Strand heißt hier nicht unbedingt schönes Paradies, auch wenn unzählige Kokospalmen solch ein Bild suggerieren. Der Strand ist stellenweise hoffnungslos vermüllt. Die See schwemmt alles an Land zurück, was über viele Jahre über Wasserwege, Meeresanwohner, Müllschiffe oder sonstwie dort hineingeraten ist. Lediglich wenige Resorts, die ihren Gästen etwas bieten wollen, beseitigen offenbar den Müll an der eigenen Uferlinie.
Die Unterkünfte sind nach wie vor einfach bis gehoben, zu allerdings langsam steigenden Preisen. Das Preisniveau ist dabei insgesamt aber niedriger als in Malaysia. Hier habe ich bisher nicht mehr als ca. 23 Euro ausgegeben, und das war mehr oder weniger in der Großstadt (Krabi) für ein sehr gut eingerichtetes Zimmer in einem recht neuen, kleinen Hotel. Gestern am Strand waren es auch etwa 22 Euro für eine nicht mehr ganz frische Hütte mit Terrasse und eher schäbigem Bad, sonst sind es eher 13 bis 15 Euro für ein einfaches, aber sauberes Zimmer. Dort bei Pak Nam Tako war ich außerdem der einzige Gast. In den beiden vorhergehenden Quartieren bei Lamae am Strand und in der Gegend östlich von Chaiya waren es jeweils vielleicht ein bis drei weitere einheimische Gäste.

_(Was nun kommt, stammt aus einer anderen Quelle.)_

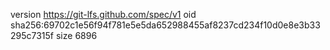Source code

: version https://git-lfs.github.com/spec/v1
oid sha256:69702c1e56f94f781e5e5da652988455af8237cd234f10d0e8e3b33295c7315f
size 6896
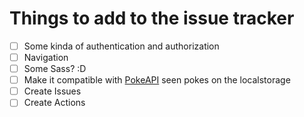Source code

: # Things to add to the issue tracker

- [ ] Some kinda of authentication and authorization
- [ ] Navigation
- [ ] Some Sass? :D 
- [ ] Make it compatible with [PokeAPI](https://pokeapi.co/) seen pokes on the localstorage
- [ ] Create Issues
- [ ] Create Actions
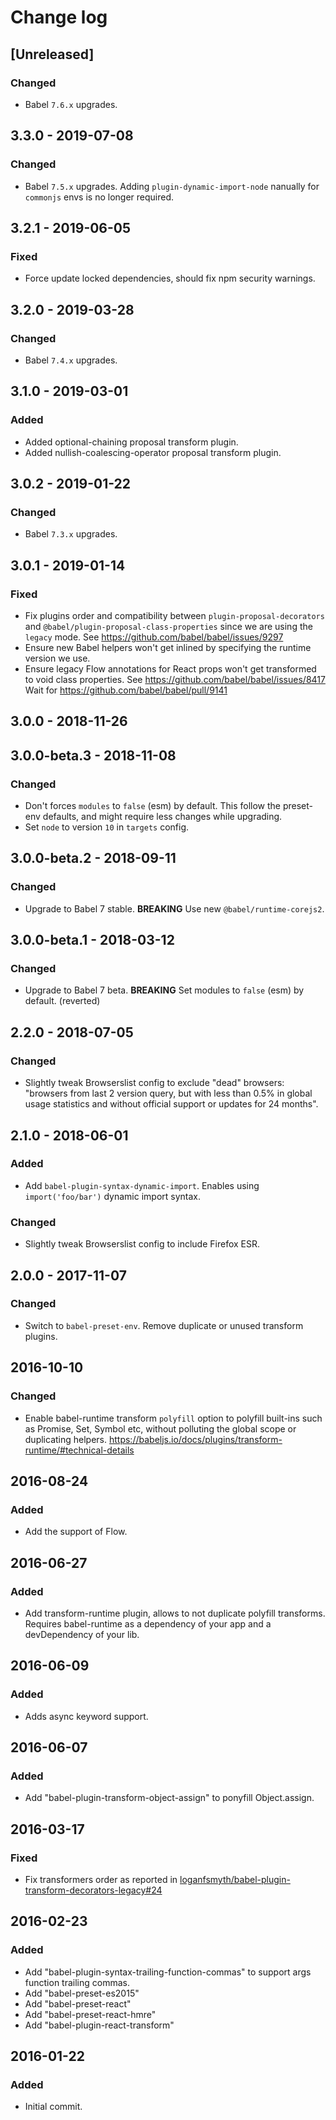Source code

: # Change log

## [Unreleased]
### Changed
  * Babel `7.6.x` upgrades.

## 3.3.0 - 2019-07-08
### Changed
  * Babel `7.5.x` upgrades.
    Adding `plugin-dynamic-import-node` nanually for `commonjs` envs is no longer required.

## 3.2.1 - 2019-06-05
### Fixed
  * Force update locked dependencies, should fix npm security warnings.

## 3.2.0 - 2019-03-28
### Changed
  * Babel `7.4.x` upgrades.

## 3.1.0 - 2019-03-01
### Added
  * Added optional-chaining proposal transform plugin.
  * Added nullish-coalescing-operator proposal transform plugin.

## 3.0.2 - 2019-01-22
### Changed
  * Babel `7.3.x` upgrades.

## 3.0.1 - 2019-01-14
### Fixed
  * Fix plugins order and compatibility between `plugin-proposal-decorators` and
    `@babel/plugin-proposal-class-properties` since we are using the `legacy` mode.
    See https://github.com/babel/babel/issues/9297
  * Ensure new Babel helpers won't get inlined by specifying the runtime version we use.
  * Ensure legacy Flow annotations for React props won't get transformed to void
    class properties.
    See https://github.com/babel/babel/issues/8417  
    Wait for https://github.com/babel/babel/pull/9141

## 3.0.0 - 2018-11-26

## 3.0.0-beta.3 - 2018-11-08
### Changed
  - Don't forces `modules` to `false` (esm) by default.
    This follow the preset-env defaults, and might require less changes while upgrading.
  - Set `node` to version `10` in `targets` config.

## 3.0.0-beta.2 - 2018-09-11
### Changed
  - Upgrade to Babel 7 stable.
    **BREAKING** Use new `@babel/runtime-corejs2`.

## 3.0.0-beta.1 - 2018-03-12
### Changed
  - Upgrade to Babel 7 beta.
    **BREAKING** Set modules to `false` (esm) by default. (reverted)

## 2.2.0 - 2018-07-05
### Changed
  - Slightly tweak Browserslist config to exclude "dead" browsers:  
    "browsers from last 2 version query, but with less than 0.5% in global usage statistics
    and without official support or updates for 24 months".                                 

## 2.1.0 - 2018-06-01
### Added
  - Add `babel-plugin-syntax-dynamic-import`.
    Enables using `import('foo/bar')` dynamic import syntax.

### Changed
  - Slightly tweak Browserslist config to include Firefox ESR.

## 2.0.0 - 2017-11-07
### Changed
  - Switch to `babel-preset-env`.
    Remove duplicate or unused transform plugins.

## 2016-10-10
### Changed
  - Enable babel-runtime transform `polyfill` option to polyfill built-ins such as Promise, Set, Symbol etc,
    without polluting the global scope or duplicating helpers.
    https://babeljs.io/docs/plugins/transform-runtime/#technical-details

## 2016-08-24
### Added
  - Add the support of Flow.

## 2016-06-27
### Added
  - Add transform-runtime plugin, allows to not duplicate polyfill transforms.
    Requires babel-runtime as a dependency of your app and a devDependency of your lib.

## 2016-06-09
### Added
  - Adds async keyword support.

## 2016-06-07
### Added
  - Add "babel-plugin-transform-object-assign" to ponyfill Object.assign.

## 2016-03-17
### Fixed
  - Fix transformers order as reported in
    [loganfsmyth/babel-plugin-transform-decorators-legacy#24
    ](https://github.com/loganfsmyth/babel-plugin-transform-decorators-legacy/issues/24)

## 2016-02-23
### Added
  - Add "babel-plugin-syntax-trailing-function-commas" to support args function trailing commas.
  - Add "babel-preset-es2015"
  - Add "babel-preset-react"
  - Add "babel-preset-react-hmre"
  - Add "babel-plugin-react-transform"

## 2016-01-22
### Added
  - Initial commit.

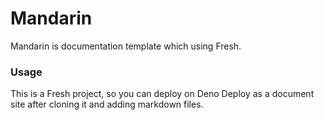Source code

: # Mandarin
Mandarin is documentation template which using Fresh.

### Usage
This is a Fresh project, so you can deploy on Deno Deploy as a document site after cloning it and adding markdown files.
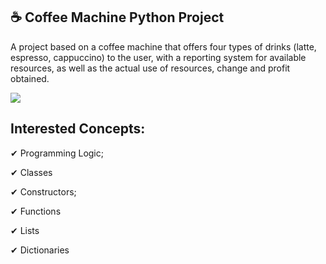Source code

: ## ☕ Coffee Machine Python Project
A project based on a coffee machine that offers four types of drinks (latte, espresso, cappuccino) to the user, with a reporting system for available resources, as well as the actual use of resources, change and profit obtained.

<div>
  <img src="https://github.com/henriiquejoaao/coffe_machine_system_python/assets/156923164/64baa8b9-e53c-487d-a124-20e5290df045"
</div>

## Interested Concepts:

✔ Programming Logic;

✔ Classes

✔ Constructors;

✔ Functions

✔ Lists

✔ Dictionaries
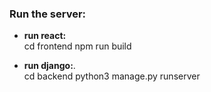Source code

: ### Run the server:

- **run react:**    
cd frontend
npm run build       

- **run django:**.        
cd backend
python3 manage.py runserver
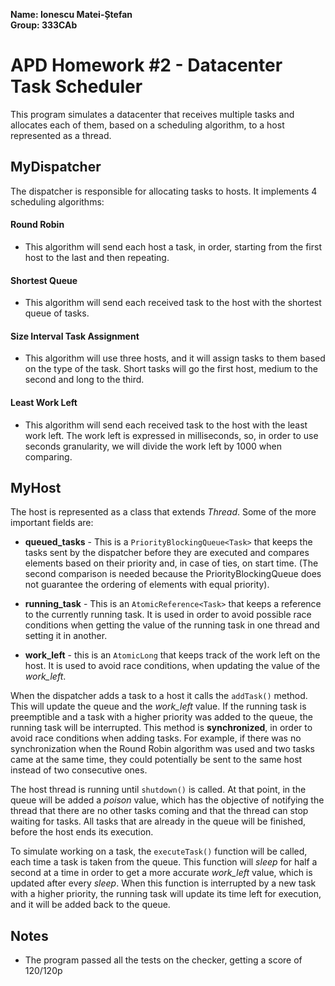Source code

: **Name: Ionescu Matei-Ștefan**  
**Group: 333CAb**

# APD Homework #2 - Datacenter Task Scheduler

This program simulates a datacenter that receives multiple tasks and allocates each of them, based on a scheduling
algorithm, to a host represented as a thread.

## MyDispatcher
The dispatcher is responsible for allocating tasks to hosts. It implements 4 scheduling algorithms:

#### Round Robin
- This algorithm will send each host a task, in order, starting from the first host to the last and then repeating. 

#### Shortest Queue
- This algorithm will send each received task to the host with the shortest queue of tasks. 

#### Size Interval Task Assignment  
- This algorithm will use three hosts, and it will assign tasks to them based on the type of the task. Short tasks will
go the first host, medium to the second and long to the third.

#### Least Work Left
- This algorithm will send each received task to the host with the least work left. The work left is expressed in
milliseconds, so, in order to use seconds granularity, we will divide the work left by 1000 when comparing.

## MyHost
The host is represented as a class that extends *Thread*. Some of the more important fields are:
- **queued_tasks** - This is a `PriorityBlockingQueue<Task>` that keeps the tasks sent by the dispatcher before they are
executed and compares elements based on their priority and, in case of ties, on start time. (The second comparison is 
needed because the PriorityBlockingQueue does not guarantee the ordering of elements with equal priority).

- **running_task** - This is an `AtomicReference<Task>` that keeps a reference to the currently running task. It is used
in order to avoid possible race conditions when getting the value of the running task in one thread and setting it in
another.

- **work_left** - this is an `AtomicLong` that keeps track of the work left on the host. It is used to avoid race
conditions, when updating the value of the *work_left*.

When the dispatcher adds a task to a host it calls the `addTask()` method. This will update the queue and the
*work_left* value. If the running task is preemptible and a task with a higher priority was added to the queue, the
running task will be interrupted. This method is **synchronized**, in order to avoid race conditions when adding tasks.
For example, if there was no synchronization when the Round Robin algorithm was used and two tasks came at the same
time, they could potentially be sent to the same host instead of two consecutive ones.

The host thread is running until `shutdown()` is called. At that point, in the queue will be added a *poison* value,
which has the objective of notifying the thread that there are no other tasks coming and that the thread can stop
waiting for tasks. All tasks that are already in the queue will be finished, before the host ends its execution.

To simulate working on a task, the `executeTask()` function will be called, each time a task is taken from the queue.
This function will *sleep* for half a second at a time in order to get a more accurate *work_left* value, which is
updated after every *sleep*. When this function is interrupted by a new task with a higher priority, the running task
will update its time left for execution, and it will be added back to the queue.


## Notes
- The program passed all the tests on the checker, getting a score of 120/120p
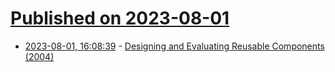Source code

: # [Published on 2023-08-01](index.md)

* [2023-08-01, 16:08:39](https://lobste.rs/s/bsfgfh/designing_evaluating_reusable) - [Designing and Evaluating Reusable Components (2004)](https://www.youtube.com/watch?v=ZQ5_u8Lgvyk)
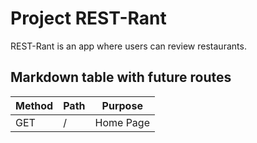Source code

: # Project REST-Rant

REST-Rant is an app where users can review restaurants.


## Markdown table with future routes

| Method | Path | Purpose         |
| ------ | ---- | --------------- |
| GET    | /    | Home Page       |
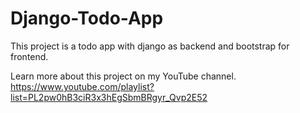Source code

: # Django-Todo-App

This project is a todo app with django as backend and bootstrap for frontend.

Learn more about this project on my YouTube channel.
https://www.youtube.com/playlist?list=PL2pw0hB3ciR3x3hEgSbmBRgyr_Qvp2E52

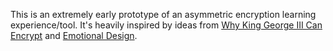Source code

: This is an extremely early prototype of an asymmetric encryption
learning experience/tool. It's heavily inspired by ideas from
[Why King George III Can Encrypt][george] and [Emotional Design][].

[george]: https://freedom-to-tinker.com/blog/randomwalker/why-king-george-iii-can-encrypt/
[Emotional Design]: https://en.wikipedia.org/wiki/Emotional_Design
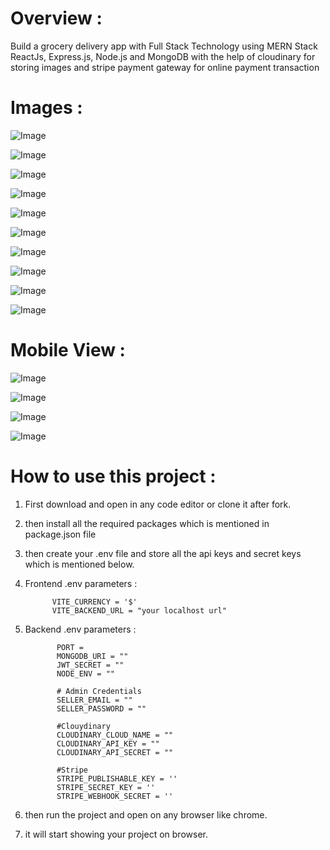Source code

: #  Overview :

Build a grocery delivery app with Full Stack Technology using MERN Stack ReactJs, Express.js, Node.js and MongoDB with the help of cloudinary for storing images and stripe payment gateway for online payment transaction

#  Images :

![Image](https://github.com/user-attachments/assets/d69a3422-6b80-4fa2-8776-0215cd33e08b)

![Image](https://github.com/user-attachments/assets/c79dc1eb-5828-4808-b6d3-3478734d4182)

![Image](https://github.com/user-attachments/assets/3c8d8abe-c32a-4ef4-8f05-8b4872ea6f40)

![Image](https://github.com/user-attachments/assets/220102ba-f7f7-44d3-a8b7-63eb1135d343)

![Image](https://github.com/user-attachments/assets/bb94ad2d-5935-4d85-9a07-703d660a8ca7)

![Image](https://github.com/user-attachments/assets/302a009d-7803-4b18-a4c6-5255921fd391)

![Image](https://github.com/user-attachments/assets/99dcf9ed-849f-4095-8d63-87ae5315755d)

![Image](https://github.com/user-attachments/assets/ea082220-f4fa-407b-a49a-186404c6a819)

![Image](https://github.com/user-attachments/assets/6320fded-9eeb-420a-aaae-10d46816e27c)

![Image](https://github.com/user-attachments/assets/05130d4b-7326-49ef-8b59-93cf7cdb9dfc)

#  Mobile View :


![Image](https://github.com/user-attachments/assets/0b054dfa-53cf-4649-8493-afb75ab93208)

![Image](https://github.com/user-attachments/assets/67d788e8-6dc3-4c51-81eb-8bd4626f5150)

![Image](https://github.com/user-attachments/assets/2f53f296-d98e-4826-ad19-d53a63d2b81b)

![Image](https://github.com/user-attachments/assets/f8cbf885-ff9e-4a02-bc8a-a1845ca2c4ef)


#  How to use this project :

1. First download and open in any code editor or clone it after fork.
2. then install all the required packages which is mentioned in package.json file
3. then create your .env file and store all the api keys and secret keys which is mentioned below.
4. Frontend .env parameters :
   
             VITE_CURRENCY = '$'
             VITE_BACKEND_URL = "your localhost url"
   
5. Backend .env parameters :
       
              PORT = 
              MONGODB_URI = ""
              JWT_SECRET = ""
              NODE_ENV = ""
              
              # Admin Credentials
              SELLER_EMAIL = ""
              SELLER_PASSWORD = ""
              
              #Clouydinary
              CLOUDINARY_CLOUD_NAME = ""
              CLOUDINARY_API_KEY = ""
              CLOUDINARY_API_SECRET = ""
              
              #Stripe
              STRIPE_PUBLISHABLE_KEY = ''
              STRIPE_SECRET_KEY = ''
              STRIPE_WEBHOOK_SECRET = ''

6. then run the project and open on any browser like chrome.
7. it will start showing your project on browser.

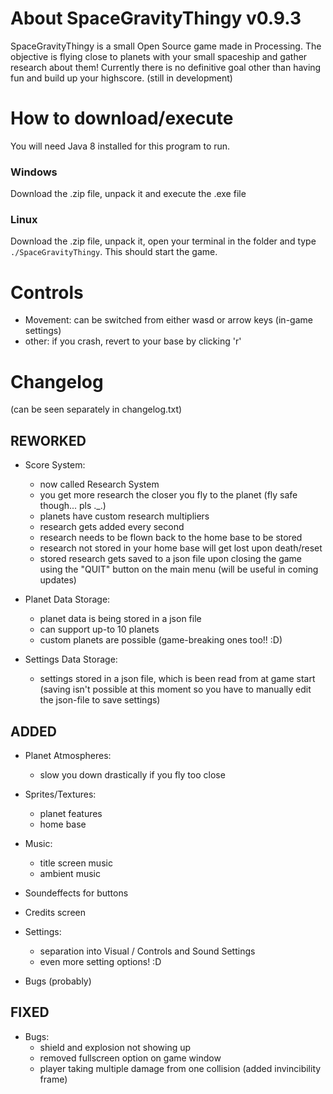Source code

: # About SpaceGravityThingy v0.9.3
SpaceGravityThingy is a small Open Source game made in Processing.
The objective is flying close to planets with your small spaceship and gather research about them! Currently there is no definitive goal other than having fun and build up your highscore.
(still in development)


# How to download/execute
You will need Java 8 installed for this program to run.

### Windows
Download the .zip file, unpack it and execute the .exe file
### Linux
Download the .zip file, unpack it, open your terminal in the folder and type `./SpaceGravityThingy`. This should start the game.


# Controls
* Movement: can be switched from either wasd or arrow keys (in-game settings)
* other: if you crash, revert to your base by clicking 'r'


# Changelog
(can be seen separately in changelog.txt)

## REWORKED
* Score System:
   - now called Research System
   - you get more research the closer you fly to the planet (fly safe though... pls ._.)
   - planets have custom research multipliers
   - research gets added every second
   - research needs to be flown back to the home base to be stored
   - research not stored in your home base will get lost upon death/reset
   - stored research gets saved to a json file upon closing the game using the "QUIT" button on the main menu (will be useful in coming updates)

* Planet Data Storage:
   - planet data is being stored in a json file
   - can support up-to 10 planets
   - custom planets are possible (game-breaking ones too!! :D)

* Settings Data Storage:
   - settings stored in a json file, which is been read from at game start (saving isn't possible at this moment so you have to manually edit the json-file to save settings)


## ADDED
* Planet Atmospheres:
   - slow you down drastically if you fly too close

* Sprites/Textures:
   - planet features
   - home base

* Music:
   - title screen music
   - ambient music

* Soundeffects for buttons

* Credits screen

* Settings:
   - separation into Visual / Controls and Sound Settings
   - even more setting options! :D

* Bugs (probably)


## FIXED
* Bugs:
   - shield and explosion not showing up
   - removed fullscreen option on game window
   - player taking multiple damage from one collision (added invincibility frame)
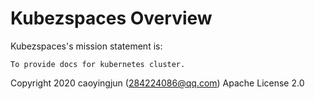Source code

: # Kubezspaces Overview

Kubezspaces's mission statement is:

    To provide docs for kubernetes cluster.

Copyright 2020 caoyingjun (284224086@qq.com) Apache License 2.0
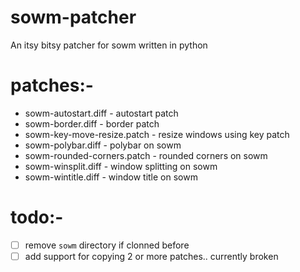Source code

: # sowm-patcher

An itsy bitsy patcher for sowm written in python

# patches:-

- sowm-autostart.diff - autostart patch
- sowm-border.diff - border patch
- sowm-key-move-resize.patch - resize windows using key patch
- sowm-polybar.diff - polybar on sowm
- sowm-rounded-corners.patch - rounded corners on sowm
- sowm-winsplit.diff - window splitting on sowm
- sowm-wintitle.diff - window title on sowm

# todo:-

- [ ] remove `sowm` directory if clonned before
- [ ] add support for copying 2 or more patches.. currently broken
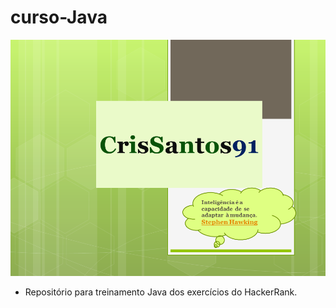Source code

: # curso-Java

<p align="center">
    <img src="Logo github.png" alt="Dev logo">
</p>



* Repositório para treinamento Java dos exercícios do HackerRank.

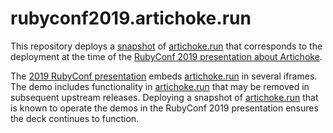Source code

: # rubyconf2019.artichoke.run

This repository deploys a [snapshot] of [artichoke.run] that corresponds to the
deployment at the time of the [RubyConf 2019 presentation about Artichoke].

The [2019 RubyConf presentation] embeds [artichoke.run] in several iframes. The
demo includes functionality in [artichoke.run] that may be removed in subsequent
upstream releases. Deploying a snapshot of [artichoke.run] that is known to
operate the demos in the RubyConf 2019 presentation ensures the deck continues
to function.

[snapshot]: https://rubyconf2019.artichoke.run
[artichoke.run]: https://artichoke.run
[rubyconf 2019 presentation about artichoke]:
  https://artichoke.github.io/rubyconf/2019/
[2019 rubyconf presentation]: https://github.com/artichoke/rubyconf
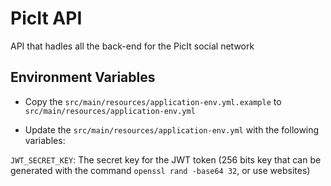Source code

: # PicIt API

API that hadles all the back-end for the PicIt social network

## Environment Variables

- Copy the `src/main/resources/application-env.yml.example` to `src/main/resources/application-env.yml`

- Update the `src/main/resources/application-env.yml` with the following variables:

`JWT_SECRET_KEY`: The secret key for the JWT token (256 bits key that can be generated with the command `openssl rand -base64 32`, or use websites)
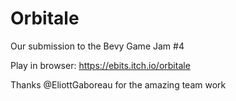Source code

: # Orbitale

Our submission to the Bevy Game Jam #4

Play in browser: https://ebits.itch.io/orbitale

Thanks @EliottGaboreau for the amazing team work
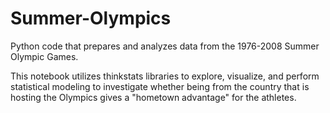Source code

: # Summer-Olympics

Python code that prepares and analyzes data from the 1976-2008 Summer Olympic Games. 

This notebook utilizes thinkstats libraries to explore, visualize, and perform statistical modeling to investigate whether being from the country that is hosting the Olympics gives a "hometown advantage" for the athletes.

Richtiger Betrieb findet hier wohl zu einer anderen Jahreszeit statt.
Hier in Chumphon ist das von mir gewählte, in einer Seitenstraße liegende Hotel allerdings normal belegt. Es gibt noch einige weitere Hotels und auch europäische Touristen in der Stadt. Bei einer kleinen Gruppe einigermaßen braungebrannter Bartträger höre ich deutschsprachige Sätze und während ich durch die Stadt spaziere trifft auch noch ein weiterer Weltenbummler mit seinem Rad bei einem der an der Hauptstraße liegenden Hotels ein.